● **THE RECORDS**
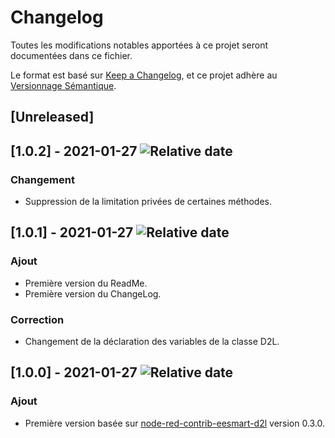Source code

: # Changelog

Toutes les modifications notables apportées à ce projet seront documentées dans ce fichier.

Le format est basé sur [Keep a Changelog](https://keepachangelog.com/en/1.0.0/),
et ce projet adhère au [Versionnage Sémantique](https://semver.org/spec/v2.0.0.html).

## [Unreleased]

## [1.0.2] - 2021-01-27 ![Relative date](https://img.shields.io/date/1611760356?label=)
### Changement
- Suppression de la limitation privées de certaines méthodes.

## [1.0.1] - 2021-01-27 ![Relative date](https://img.shields.io/date/1611755970?label=)
### Ajout
- Première version du ReadMe.
- Première version du ChangeLog.
### Correction
- Changement de la déclaration des variables de la classe D2L.

## [1.0.0] - 2021-01-27 ![Relative date](https://img.shields.io/date/1611749865?label=)
### Ajout
- Première version basée sur [node-red-contrib-eesmart-d2l](https://github.com/Zehir/node-red-contrib-eesmart-d2l) version 0.3.0.
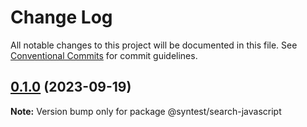 # Change Log

All notable changes to this project will be documented in this file.
See [Conventional Commits](https://conventionalcommits.org) for commit guidelines.

## [0.1.0](https://github.com/syntest-framework/syntest-javascript/compare/@syntest/search-javascript@0.1.0-beta.20...@syntest/search-javascript@0.1.0) (2023-09-19)

**Note:** Version bump only for package @syntest/search-javascript
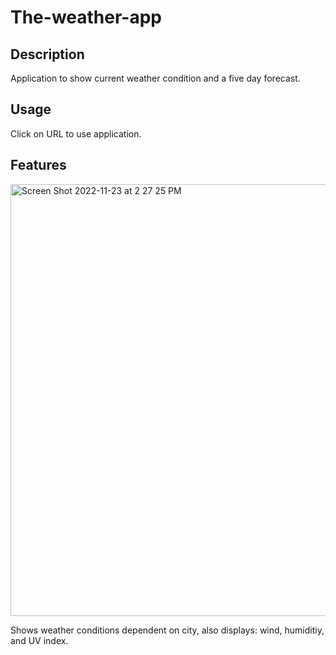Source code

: # The-weather-app

## Description

Application to show current weather condition and a five day forecast. 

## Usage

Click on URL to use application. 


## Features
<img width="691" alt="Screen Shot 2022-11-23 at 2 27 25 PM" src="https://user-images.githubusercontent.com/114694158/203656577-f7359e54-e322-4e6c-b344-64b2fa177d48.png">

Shows weather conditions dependent on city, also displays: wind, humiditiy, and UV index. 
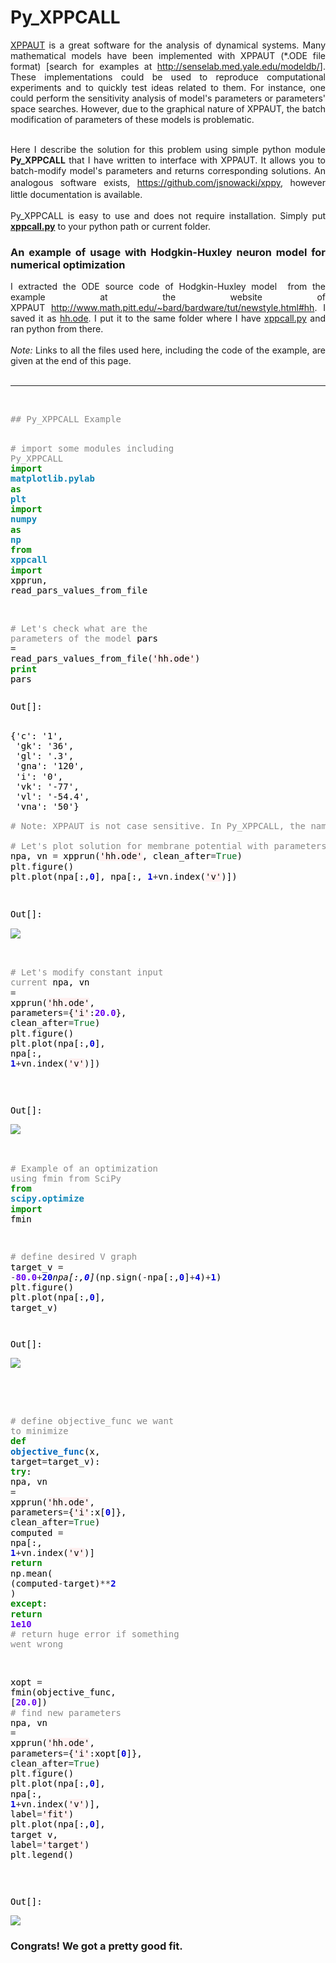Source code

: # Py_XPPCALL
<div style="text-align:justify">

<a href="http://www.math.pitt.edu/~bard/xpp/xpp.html">XPPAUT</a> is a great software for the analysis of dynamical systems. Many mathematical models have been implemented with XPPAUT (*.ODE file format) [search for examples at&nbsp;<a href="http://senselab.med.yale.edu/modeldb/">http://senselab.med.yale.edu/modeldb/</a>]. These implementations could be used to reproduce computational experiments and to quickly test ideas related to them. For instance, one could perform the sensitivity analysis of model's parameters&nbsp;or parameters' space searches. However, due to the graphical nature of XPPAUT,&nbsp;the batch modification of parameters of these models is problematic.&nbsp;
<div><br>
</div>
<div>Here I describe the solution for this problem using simple python module <b>Py_XPPCALL</b> that I have written to interface with XPPAUT. It allows you to batch-modify model's parameters and returns corresponding solutions. An analogous software exists, <a href="https://github.com/jsnowacki/xppy" style="line-height:1.5;background-color:transparent">https://github.com/jsnowacki/xppy</a>, however little documentation is available.</div>
<div><br>
</div>
<div>Py_XPPCALL is easy to use and does not require installation. Simply put <b><a href="https://sites.google.com/site/ilyaprokin/py_xppcall-a-python-binding-to-xppaut/xppcall.py?attredirects=0">xppcall.py</a></b> to your python path or current folder.</div>
<h3>An example of usage with Hodgkin-Huxley neuron model for numerical optimization</h3>
<div>I extracted the ODE source code of Hodgkin-Huxley model &nbsp;from the example at the website of XPPAUT&nbsp;<a href="http://www.math.pitt.edu/~bard/bardware/tut/newstyle.html#hh">http://www.math.pitt.edu/~bard/bardware/tut/newstyle.html#hh</a>. I saved it as <a href="https://sites.google.com/site/ilyaprokin/py_xppcall-a-python-binding-to-xppaut/hh.ode?attredirects=0">hh.ode</a>. I put it to the same folder where I have <a href="https://sites.google.com/site/ilyaprokin/py_xppcall-a-python-binding-to-xppaut/xppcall.py?attredirects=0">xppcall.py</a> and ran python from there.&nbsp;</div>
<div><br>
</div>
<div><i>Note:</i> Links to all the files used here, including the code of the example, are given at the end of this page.</div>

</div>

<div><br>
</div>
<hr>
<div><br>
</div>
<div>
<pre style="line-height:16.25px;color:rgb(0,0,0)"><span style="color:rgb(136,136,136)">## Py_XPPCALL Example</span>

<span style="color:rgb(136,136,136)"># import some modules including Py_XPPCALL</span>
<span style="color:rgb(0,136,0);font-weight:bold">import</span> <span style="color:rgb(14,132,181);font-weight:bold">matplotlib.pylab</span> <span style="color:rgb(0,136,0);font-weight:bold">as</span> <span style="color:rgb(14,132,181);font-weight:bold">plt</span>
<span style="color:rgb(0,136,0);font-weight:bold">import</span> <span style="color:rgb(14,132,181);font-weight:bold">numpy</span> <span style="color:rgb(0,136,0);font-weight:bold">as</span> <span style="color:rgb(14,132,181);font-weight:bold">np</span>
<span style="color:rgb(0,136,0);font-weight:bold">from</span> <span style="color:rgb(14,132,181);font-weight:bold">xppcall</span> <span style="color:rgb(0,136,0);font-weight:bold">import</span> <span>xpprun</span><span>,</span> <span>read_pars_values_from_file</span>

<span style="color:rgb(136,136,136)"># Let's check what are the parameters of the model</span>
<span>pars</span> <span style="color:rgb(51,51,51)">=</span> <span>read_pars_values_from_file</span><span>(</span><span style="background-color:rgb(255,240,240)">'hh.ode'</span><span>)</span>
<span style="color:rgb(0,136,0);font-weight:bold">print</span> <span>pars</span>
<br></pre>
<pre><font color="#000000"><span style="line-height:16.25px">Out[]:&nbsp;</span></font></pre>
<pre><font color="#000000"><span style="line-height:16.25px">
{'c': '1',
 'gk': '36',
 'gl': '.3',
 'gna': '120',
 'i': '0',
 'vk': '-77',
 'vl': '-54.4',
 'vna': '50'}</span></font></pre>
<pre style="line-height:16.25px;color:rgb(0,0,0)"><span style="color:rgb(136,136,136)"># Note: XPPAUT is not case sensitive. In Py_XPPCALL, the names of parameters and variables were chosen to be in lower case.</span>

<span style="color:rgb(136,136,136)"># Let's plot solution for membrane potential with parameters specified in .ODE file</span>
<span>npa</span><span>,</span> <span>vn</span> <span style="color:rgb(51,51,51)">=</span> <span>xpprun</span><span>(</span><span style="background-color:rgb(255,240,240)">'hh.ode'</span><span>,</span> <span>clean_after</span><span style="color:rgb(51,51,51)">=</span><span style="color:rgb(0,112,32)">True</span><span>)</span>
<span>plt</span><span style="color:rgb(51,51,51)">.</span><span>figure</span><span>()</span>
<span>plt</span><span style="color:rgb(51,51,51)">.</span><span>plot</span><span>(</span><span>npa</span><span>[:,</span><span style="color:rgb(0,0,221);font-weight:bold">0</span><span>],</span> <span>npa</span><span>[:,</span> <span style="color:rgb(0,0,221);font-weight:bold">1</span><span style="color:rgb(51,51,51)">+</span><span>vn</span><span style="color:rgb(51,51,51)">.</span><span>index</span><span>(</span><span style="background-color:rgb(255,240,240)">'v'</span><span>)])</span>
<br></pre>
<pre style="line-height:16.25px;color:rgb(0,0,0)"><pre style="color:rgb(97,97,97);line-height:21px"><font color="#000000"><span style="line-height:16.25px">Out[]:</span></font></pre><div style="display:block;text-align:left"><a href="https://sites.google.com/site/ilyaprokin/py_xppcall-a-python-binding-to-xppaut/1.png?attredirects=0" imageanchor="1"><img border="0" src="https://sites.google.com/site/ilyaprokin/py_xppcall-a-python-binding-to-xppaut/1.png"></a></div>
<span style="color:rgb(136,136,136)"># Let's modify constant input current</span>
<span>npa</span><span>,</span> <span>vn</span> <span style="color:rgb(51,51,51)">=</span> <span>xpprun</span><span>(</span><span style="background-color:rgb(255,240,240)">'hh.ode'</span><span>,</span> <span>parameters</span><span style="color:rgb(51,51,51)">=</span><span>{</span><span style="background-color:rgb(255,240,240)">'i'</span><span>:</span><span style="color:rgb(102,0,238);font-weight:bold">20.0</span><span>},</span> <span>clean_after</span><span style="color:rgb(51,51,51)">=</span><span style="color:rgb(0,112,32)">True</span><span>)</span>
<span>plt</span><span style="color:rgb(51,51,51)">.</span><span>figure</span><span>()</span>
<span>plt</span><span style="color:rgb(51,51,51)">.</span><span>plot</span><span>(</span><span>npa</span><span>[:,</span><span style="color:rgb(0,0,221);font-weight:bold">0</span><span>],</span> <span>npa</span><span>[:,</span> <span style="color:rgb(0,0,221);font-weight:bold">1</span><span style="color:rgb(51,51,51)">+</span><span>vn</span><span style="color:rgb(51,51,51)">.</span><span>index</span><span>(</span><span style="background-color:rgb(255,240,240)">'v'</span><span>)])</span>
<br></pre>
<pre style="line-height:16.25px;color:rgb(0,0,0)"><pre style="color:rgb(97,97,97);line-height:21px"><font color="#000000"><span style="line-height:16.25px">Out[]:</span></font></pre><div style="display:block;text-align:left"><a href="https://sites.google.com/site/ilyaprokin/py_xppcall-a-python-binding-to-xppaut/2.png?attredirects=0" imageanchor="1"><img border="0" src="https://sites.google.com/site/ilyaprokin/py_xppcall-a-python-binding-to-xppaut/2.png"></a></div>

<span style="color:rgb(136,136,136)"># Example of an optimization using fmin from SciPy</span>
<span style="color:rgb(0,136,0);font-weight:bold">from</span> <span style="color:rgb(14,132,181);font-weight:bold">scipy.optimize</span> <span style="color:rgb(0,136,0);font-weight:bold">import</span> <span>fmin</span>

<span style="color:rgb(136,136,136)"># define desired V graph</span>
<span>target_v</span> <span style="color:rgb(51,51,51)">=</span> <span style="color:rgb(51,51,51)">-</span><span style="color:rgb(102,0,238);font-weight:bold">80.0</span><span style="color:rgb(51,51,51)">+</span><span style="color:rgb(0,0,221);font-weight:bold">20</span><span style="color:rgb(51,51,51)">*</span><span>npa</span><span>[:,</span><span style="color:rgb(0,0,221);font-weight:bold">0</span><span>]</span><span style="color:rgb(51,51,51)">*</span><span>(</span><span>np</span><span style="color:rgb(51,51,51)">.</span><span>sign</span><span>(</span><span style="color:rgb(51,51,51)">-</span><span>npa</span><span>[:,</span><span style="color:rgb(0,0,221);font-weight:bold">0</span><span>]</span><span style="color:rgb(51,51,51)">+</span><span style="color:rgb(0,0,221);font-weight:bold">4</span><span>)</span><span style="color:rgb(51,51,51)">+</span><span style="color:rgb(0,0,221);font-weight:bold">1</span><span>)</span>
<span>plt</span><span style="color:rgb(51,51,51)">.</span><span>figure</span><span>()</span>
<span>plt</span><span style="color:rgb(51,51,51)">.</span><span>plot</span><span>(</span><span>npa</span><span>[:,</span><span style="color:rgb(0,0,221);font-weight:bold">0</span><span>],</span> <span>target_v</span><span>)</span>
<br></pre>
<pre style="line-height:16.25px;color:rgb(0,0,0)"><pre style="color:rgb(97,97,97);line-height:21px"><font color="#000000"><span style="line-height:16.25px">Out[]:</span></font></pre><pre style="color:rgb(97,97,97);line-height:21px"><font color="#000000"><span style="line-height:16.25px"><div style="display:block;text-align:left"><a href="https://sites.google.com/site/ilyaprokin/py_xppcall-a-python-binding-to-xppaut/3.png?attredirects=0" imageanchor="1"><img border="0" src="https://sites.google.com/site/ilyaprokin/py_xppcall-a-python-binding-to-xppaut/3.png"></a></div><br></span></font></pre>
<span style="color:rgb(136,136,136)"># define objective_func we want to minimize</span>
<span style="color:rgb(0,136,0);font-weight:bold">def</span> <span style="color:rgb(0,102,187);font-weight:bold">objective_func</span><span>(</span><span>x</span><span>,</span> <span>target</span><span style="color:rgb(51,51,51)">=</span><span>target_v</span><span>):</span>
    <span style="color:rgb(0,136,0);font-weight:bold">try</span><span>:</span>
        <span>npa</span><span>,</span> <span>vn</span> <span style="color:rgb(51,51,51)">=</span> <span>xpprun</span><span>(</span><span style="background-color:rgb(255,240,240)">'hh.ode'</span><span>,</span> <span>parameters</span><span style="color:rgb(51,51,51)">=</span><span>{</span><span style="background-color:rgb(255,240,240)">'i'</span><span>:</span><span>x</span><span>[</span><span style="color:rgb(0,0,221);font-weight:bold">0</span><span>]},</span> <span>clean_after</span><span style="color:rgb(51,51,51)">=</span><span style="color:rgb(0,112,32)">True</span><span>)</span>
        <span>computed</span> <span style="color:rgb(51,51,51)">=</span> <span>npa</span><span>[:,</span> <span style="color:rgb(0,0,221);font-weight:bold">1</span><span style="color:rgb(51,51,51)">+</span><span>vn</span><span style="color:rgb(51,51,51)">.</span><span>index</span><span>(</span><span style="background-color:rgb(255,240,240)">'v'</span><span>)]</span>
        <span style="color:rgb(0,136,0);font-weight:bold">return</span> <span>np</span><span style="color:rgb(51,51,51)">.</span><span>mean</span><span>(</span> <span>(</span><span>computed</span><span style="color:rgb(51,51,51)">-</span><span>target</span><span>)</span><span style="color:rgb(51,51,51)">**</span><span style="color:rgb(0,0,221);font-weight:bold">2</span> <span>)</span>
    <span style="color:rgb(0,136,0);font-weight:bold">except</span><span>:</span>
        <span style="color:rgb(0,136,0);font-weight:bold">return</span> <span style="color:rgb(102,0,238);font-weight:bold">1e10</span> <span style="color:rgb(136,136,136)"># return huge error if something went wrong</span>

<span>xopt</span> <span style="color:rgb(51,51,51)">=</span> <span>fmin</span><span>(</span><span>objective_func</span><span>,</span> <span>[</span><span style="color:rgb(102,0,238);font-weight:bold">20.0</span><span>])</span> <span style="color:rgb(136,136,136)"># find new parameters</span>
<span>npa</span><span>,</span> <span>vn</span> <span style="color:rgb(51,51,51)">=</span> <span>xpprun</span><span>(</span><span style="background-color:rgb(255,240,240)">'hh.ode'</span><span>,</span> <span>parameters</span><span style="color:rgb(51,51,51)">=</span><span>{</span><span style="background-color:rgb(255,240,240)">'i'</span><span>:</span><span>xopt</span><span>[</span><span style="color:rgb(0,0,221);font-weight:bold">0</span><span>]},</span> <span>clean_after</span><span style="color:rgb(51,51,51)">=</span><span style="color:rgb(0,112,32)">True</span><span>)</span>
<span>plt</span><span style="color:rgb(51,51,51)">.</span><span>figure</span><span>()</span>
<span>plt</span><span style="color:rgb(51,51,51)">.</span><span>plot</span><span>(</span><span>npa</span><span>[:,</span><span style="color:rgb(0,0,221);font-weight:bold">0</span><span>],</span> <span>npa</span><span>[:,</span> <span style="color:rgb(0,0,221);font-weight:bold">1</span><span style="color:rgb(51,51,51)">+</span><span>vn</span><span style="color:rgb(51,51,51)">.</span><span>index</span><span>(</span><span style="background-color:rgb(255,240,240)">'v'</span><span>)],</span> <span>label</span><span style="color:rgb(51,51,51)">=</span><span style="background-color:rgb(255,240,240)">'fit'</span><span>)</span>
<span>plt</span><span style="color:rgb(51,51,51)">.</span><span>plot</span><span>(</span><span>npa</span><span>[:,</span><span style="color:rgb(0,0,221);font-weight:bold">0</span><span>],</span> <span>target_v</span><span>,</span> <span>label</span><span style="color:rgb(51,51,51)">=</span><span style="background-color:rgb(255,240,240)">'target'</span><span>)</span>
<span>plt</span><span style="color:rgb(51,51,51)">.</span><span>legend</span><span>()</span></pre>
<pre style="line-height:16.25px;color:rgb(0,0,0)"><span><br></span></pre>
<pre style="line-height:16.25px;color:rgb(0,0,0)"><span>Out[]:</span></pre>
<pre style="line-height:16.25px;color:rgb(0,0,0)"><span><div style="display:block;text-align:left"><a href="https://sites.google.com/site/ilyaprokin/py_xppcall-a-python-binding-to-xppaut/4.png?attredirects=0" imageanchor="1"><img border="0" src="https://sites.google.com/site/ilyaprokin/py_xppcall-a-python-binding-to-xppaut/4.png"></a></div></span></pre>
<h3>Congrats! We got a pretty good fit.</h3>
</div>

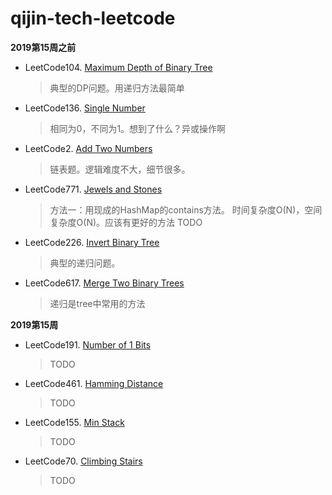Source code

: # qijin-tech-leetcode

**2019第15周之前**
* LeetCode104. [Maximum Depth of Binary Tree](https://leetcode.com/problems/maximum-depth-of-binary-tree/)
  >典型的DP问题。用递归方法最简单

* LeetCode136. [Single Number](https://leetcode.com/problems/single-number/)
  >相同为0，不同为1。想到了什么？异或操作啊
  
* LeetCode2.  [Add Two Numbers](https://leetcode.com/problems/add-two-numbers/)
  >链表题。逻辑难度不大，细节很多。
  
* LeetCode771. [Jewels and Stones](https://leetcode.com/problems/jewels-and-stones/)
  >方法一：用现成的HashMap的contains方法。 时间复杂度O(N)，空间复杂度O(N)。应该有更好的方法
  >TODO

* LeetCode226. [Invert Binary Tree](https://leetcode.com/problems/invert-binary-tree/)
  >典型的递归问题。
  
* LeetCode617. [Merge Two Binary Trees](https://leetcode.com/problems/merge-two-binary-trees/)
  >递归是tree中常用的方法

**2019第15周**


 
* LeetCode191. [Number of 1 Bits](https://leetcode.com/problems/number-of-1-bits/)
  >TODO
  
* LeetCode461. [Hamming Distance](https://leetcode.com/problems/hamming-distance/)
  >TODO
  
* LeetCode155. [Min Stack](https://leetcode.com/problems/min-stack/)
  >TODO 
  
* LeetCode70. [Climbing Stairs](https://leetcode.com/problems/climbing-stairs/)
  >TODO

● **THE PROBLEM**
Starting at the line with "LeetCode617. [Merge Two", retype each line through the final one in the data above, unchanged and with nothing added.

● **OUTPUT FOR THIS TASK**
* LeetCode617. [Merge Two Binary Trees](https://leetcode.com/problems/merge-two-binary-trees/)
  >递归是tree中常用的方法

**2019第15周**


 
* LeetCode191. [Number of 1 Bits](https://leetcode.com/problems/number-of-1-bits/)
  >TODO
  
* LeetCode461. [Hamming Distance](https://leetcode.com/problems/hamming-distance/)
  >TODO
  
* LeetCode155. [Min Stack](https://leetcode.com/problems/min-stack/)
  >TODO 
  
* LeetCode70. [Climbing Stairs](https://leetcode.com/problems/climbing-stairs/)
  >TODO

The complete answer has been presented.